As discussed in Partsman88's thread showing the video of a lowboy driver attempting to side-load a 160G and sliding off the trailer, I mentioned a technique referred to as "side-sloping" a machine off a trailer.

Side-sloping refers to off-setting a machine as you walk on or off a trailer to the uphill side of a trailer when you can't load on even ground. It's a skill that takes practice to get right, judgment, and a reasonable understanding of physics, as well. The most common situation in which you have to side slope is something like street-loading an excavator on a residential street. Most streets, especially secondaries, are built with a crown so water is pushed to the gutters. If you don't have a suicide lane (median between lines) to work with, you'll typically need to load to one side of the street or the other, meaning the trailer is now laterally on an incline.

One of the areas I specialize in is getting machinery into exceedingly tight or difficult areas. The dovetail I have posted pictures of that I use is far beyond and stronger than 90% of the dovetail equipment trailers on the road. As a comparison, most hydraulic beavertail trailers tare at about 16,000-18,000lbs. The one I use? 26,000lbs on it's own. It's a tank. I've put 90,000lb excavators on it before, which is about maxing out it's capacity.

The trailer makes me exceedingly maneuverable due to the axle position in comparison to a standard lowboy.

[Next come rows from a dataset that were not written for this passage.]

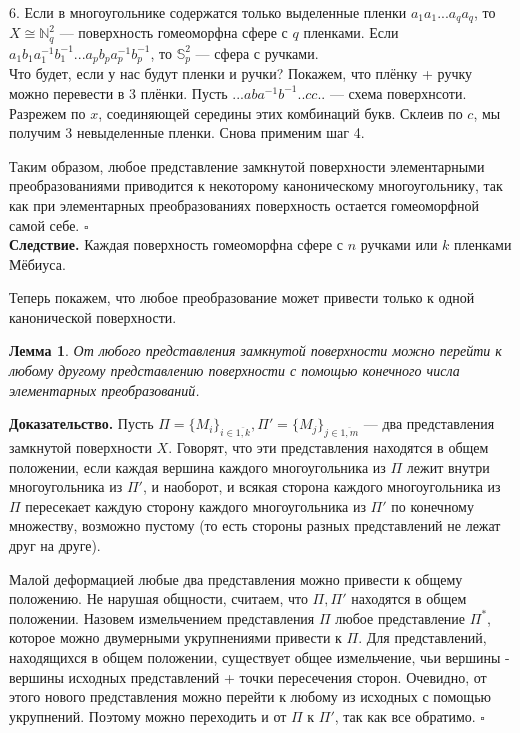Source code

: \documentclass[a4paper]{article}
\newtheorem{lemma}{Лемма}
\begin{document}
6. Если в многоугольнике содержатся только выделенные пленки 
$a_1a_1...a_qa_q$, то $X\cong \mathbb{N}^2_q$ --- поверхность гомеоморфна 
сфере с $q$ пленками.
Если\\ $a_1b_1a_1^{-1}b_1^{-1}...a_pb_pa_p^{-1}b_p^{-1}$, то
$\mathbb{S}^2_p$ --- сфера с ручками.\\
Что будет, если у нас будут пленки и ручки? Покажем, что 
плёнку + ручку можно перевести в 3 плёнки. Пусть $...aba^{-1}b^{-1}..cc..$ 
--- схема поверхнсоти. Разрежем по $x$, соединяющей середины этих 
комбинаций букв. Склеив по  $c$, мы получим 3 невыделенные пленки.
Снова применим шаг 4. 

Таким образом, любое представление замкнутой поверхности 
элементарными преобразованиями приводится к некоторому каноническому
многоугольнику, так как при элементарных преобразованиях поверхность 
остается гомеоморфной самой себе. 
$\square$ \\
\textbf{Следствие.} Каждая поверхность гомеоморфна сфере с $n$ ручками
или  $k$ пленками Мёбиуса. 

Теперь покажем, что любое преобразование может привести только к одной
канонической поверхности.
\begin{lemma}\label{perehod}
    От любого представления замкнутой поверхности можно перейти 
    к любому другому представлению поверхности с помощью конечного числа
    элементарных преобразований. 
\end{lemma}
\textbf{Доказательство.} Пусть $\Pi = \{M_i\}_{i\in \overline{1,k}},
\Pi'=\{M_j\}_{j\in \overline{1,m}}$ --- два 
представления замкнутой поверхности $X$. Говорят, что эти представления
находятся в общем положении, если каждая вершина каждого многоугольника 
из $\Pi$ лежит внутри многоугольника из $\Pi'$, и наоборот, и всякая 
сторона каждого многоугольника из $\Pi$ пересекает каждую сторону 
каждого многоугольника из  $\Pi'$ по конечному множеству, возможно 
пустому (то есть стороны разных представлений не лежат друг на друге). 

Малой деформацией любые два представления можно привести к общему положению. 
Не нарушая общности, считаем, что $\Pi,\Pi'$ находятся в общем положении. 
Назовем измельчением представления $\Pi$ любое представление
$\Pi^*$, которое можно двумерными укрупнениями привести к  $\Pi$. 
Для представлений, находящихся в общем положении, существует общее 
измельчение, чьи вершины - вершины исходных представлений + 
точки пересечения сторон. Очевидно, от этого нового представления можно
перейти к любому из исходных с помощью укрупнений. Поэтому можно 
переходить и от $\Pi$ к  $\Pi'$, так как все обратимо. $\square$
\end{document}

I've backed 323 CAT's down alleys, alleydocked dozers off of downtown streets, and taken iron up immensely narrow canyon roads.

Recently we got a request to take a 245G John Deere excavator with a thumb up a road called Sunshine Canyon Dr. The road had three 14% grades, and about a half dozen switchbacks. Grossing about 106,000lbs with the 245G on the big dovetail with the green Pete.



We're in the time of year where snowstorms come and go and we have to find windows of opportunity to get machines hauled. Following the most recent blizzard, we had a half day window to get this Deere up the hill. Having taken a 320F CAT to the same location for them, I knew the potential for complications that lay ahead. Three 14% grades, about a half dozen switchbacks, a narrow old neighborhood. Fun. Yes, I had a pilot, even for that dinky thing.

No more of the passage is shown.